Трансформации панциря краба по Д. Томпсону
Трансформации черепа по Д. Томпсону
В начале этой главы мы познакомились с идеей гомологии на примере крыльев летучей мыши и человеческих рук. С некоторым насилием над языком я сформулировал это как совпадение скелетов при различии костей. Трансформации Томпсона позволяют сформулировать это точнее. Два органа — например, рука человека и крыло летучей мыши — гомологичны, если можно преобразованиями Томпсона получить из первого второй. Математики называют это отображение гомеоморфизмом[150].

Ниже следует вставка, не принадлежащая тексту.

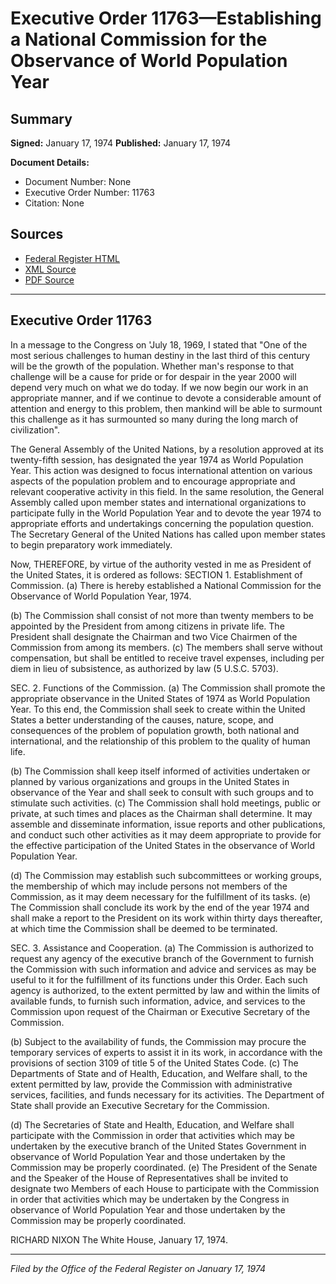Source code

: # Executive Order 11763—Establishing a National Commission for the Observance of World Population Year

## Summary

**Signed:** January 17, 1974
**Published:** January 17, 1974

**Document Details:**
- Document Number: None
- Executive Order Number: 11763
- Citation: None

## Sources
- [Federal Register HTML](https://www.presidency.ucsb.edu/documents/executive-order-11763-establishing-national-commission-for-the-observance-world-population)
- [XML Source](None)
- [PDF Source](None)

---

## Executive Order 11763

In a message to the Congress on 'July 18, 1969, I stated that "One of the most serious challenges to human destiny in the last third of this century will be the growth of the population. Whether man's response to that challenge will be a cause for pride or for despair in the year 2000 will depend very much on what we do today. If we now begin our work in an appropriate manner, and if we continue to devote a considerable amount of attention and energy to this problem, then mankind will be able to surmount this challenge as it has surmounted so many during the long march of civilization".

The General Assembly of the United Nations, by a resolution approved at its twenty-fifth session, has designated the year 1974 as World Population Year. This action was designed to focus international attention on various aspects of the population problem and to encourage appropriate and relevant cooperative activity in this field. In the same resolution, the General Assembly called upon member states and international organizations to participate fully in the World Population Year and to devote the year 1974 to appropriate efforts and undertakings concerning the population question. The Secretary General of the United Nations has called upon member states to begin preparatory work immediately.

Now, THEREFORE, by virtue of the authority vested in me as President of the United States, it is ordered as follows:
SECTION 1. Establishment of Commission. (a) There is hereby established a National Commission for the Observance of World Population Year, 1974.

(b) The Commission shall consist of not more than twenty members to be appointed by the President from among citizens in private life. The President shall designate the Chairman and two Vice Chairmen of the Commission from among its members.
(c) The members shall serve without compensation, but shall be entitled to receive travel expenses, including per diem in lieu of subsistence, as authorized by law (5 U.S.C. 5703).

SEC. 2. Functions of the Commission. (a) The Commission shall promote the appropriate observance in the United States of 1974 as World Population Year. To this end, the Commission shall seek to create within the United States a better understanding of the causes, nature, scope, and consequences of the problem of population growth, both national and international, and the relationship of this problem to the quality of human life.

(b) The Commission shall keep itself informed of activities undertaken or planned by various organizations and groups in the United States in observance of the Year and shall seek to consult with such groups and to stimulate such activities.
(c) The Commission shall hold meetings, public or private, at such times and places as the Chairman shall determine. It may assemble and disseminate information, issue reports and other publications, and conduct such other activities as it may deem appropriate to provide for the effective participation of the United States in the observance of World Population Year.

(d) The Commission may establish such subcommittees or working groups, the membership of which may include persons not members of the Commission, as it may deem necessary for the fulfillment of its tasks.
(e) The Commission shall conclude its work by the end of the year 1974 and shall make a report to the President on its work within thirty days thereafter, at which time the Commission shall be deemed to be terminated.

SEC. 3. Assistance and Cooperation. (a) The Commission is authorized to request any agency of the executive branch of the Government to furnish the Commission with such information and advice and services as may be useful to it for the fulfillment of its functions under this Order. Each such agency is authorized, to the extent permitted by law and within the limits of available funds, to furnish such information, advice, and services to the Commission upon request of the Chairman or Executive Secretary of the Commission.

(b) Subject to the availability of funds, the Commission may procure the temporary services of experts to assist it in its work, in accordance with the provisions of section 3109 of title 5 of the United States Code.
(c) The Departments of State and of Health, Education, and Welfare shall, to the extent permitted by law, provide the Commission with administrative services, facilities, and funds necessary for its activities. The Department of State shall provide an Executive Secretary for the Commission.

(d) The Secretaries of State and Health, Education, and Welfare shall participate with the Commission in order that activities which may be undertaken by the executive branch of the United States Government in observance of World Population Year and those undertaken by the Commission may be properly coordinated.
(e) The President of the Senate and the Speaker of the House of Representatives shall be invited to designate two Members of each House to participate with the Commission in order that activities which may be undertaken by the Congress in observance of World Population Year and those undertaken by the Commission may be properly coordinated.

RICHARD NIXON
The White House,
January 17, 1974.

---

*Filed by the Office of the Federal Register on January 17, 1974*
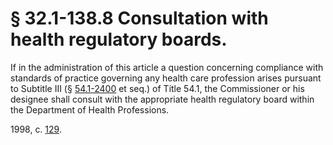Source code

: # § 32.1-138.8 Consultation with health regulatory boards.

<p>If in the administration of this article a question concerning compliance with standards of practice governing any health care profession arises pursuant to Subtitle III (§ <a href='http://law.lis.virginia.gov/vacode/54.1-2400/'>54.1-2400</a> et seq.) of Title 54.1, the Commissioner or his designee shall consult with the appropriate health regulatory board within the Department of Health Professions.</p><p>1998, c. <a href='http://lis.virginia.gov/cgi-bin/legp604.exe?981+ful+CHAP0129'>129</a>.</p>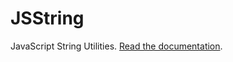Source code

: # JSString

JavaScript String Utilities. [Read the documentation](https://jasmith79.github.io/JSString/).
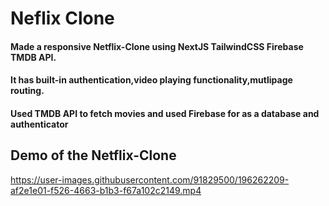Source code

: # Neflix Clone 

#### Made a responsive Netflix-Clone using NextJS TailwindCSS Firebase TMDB API.
#### It has built-in authentication,video playing functionality,mutlipage routing.
#### Used TMDB API to fetch movies and used Firebase for as a database and authenticator

## Demo of the Netflix-Clone





https://user-images.githubusercontent.com/91829500/196262209-af2e1e01-f526-4663-b1b3-f67a102c2149.mp4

Зоологи знали о гомологии еще до Дарвина и говорили, что, например, крыло мыши гомологично руке человека. Знай они математику лучше, они бы говорили: «гомеоморфно». После Дарвина, когда наличие у летучей мыши и человека общего предка перестало подвергаться сомнению, зоологи стали определять гомологичность в эволюционных терминах, считая гомологичными органы, унаследованные от общего предка. Термин «аналогичный» стали применять в отношении органов со сходными функциями, но без общего происхождения. Например, крыло мыши аналогично крылу насекомого и гомологично человеческой руке. Итак, если мы хотим применять гомологии как аргумент в пользу эволюционной теории, мы должны отказаться от эволюционного определения гомологии, чтобы не угодить в замкнутый круг. Поэтому нам будет пока удобнее пользоваться доэволюционным определением. Крыло мыши и рука человека гомеоморфны, поскольку одно можно получить из другого преобразованием Томпсона. Превратить таким способом крыло мыши в крыло насекомого не получится из-за отсутствия в последнем соответствующих деталей. Широко распространенные гомеоморфизмы, которые определены без помощи эволюции, пригодны для доказательства эволюции. Нетрудно показать, как эволюция могла превратить руку одного позвоночного в руку любого другого, изменяя скорость роста частей руки у эмбриона.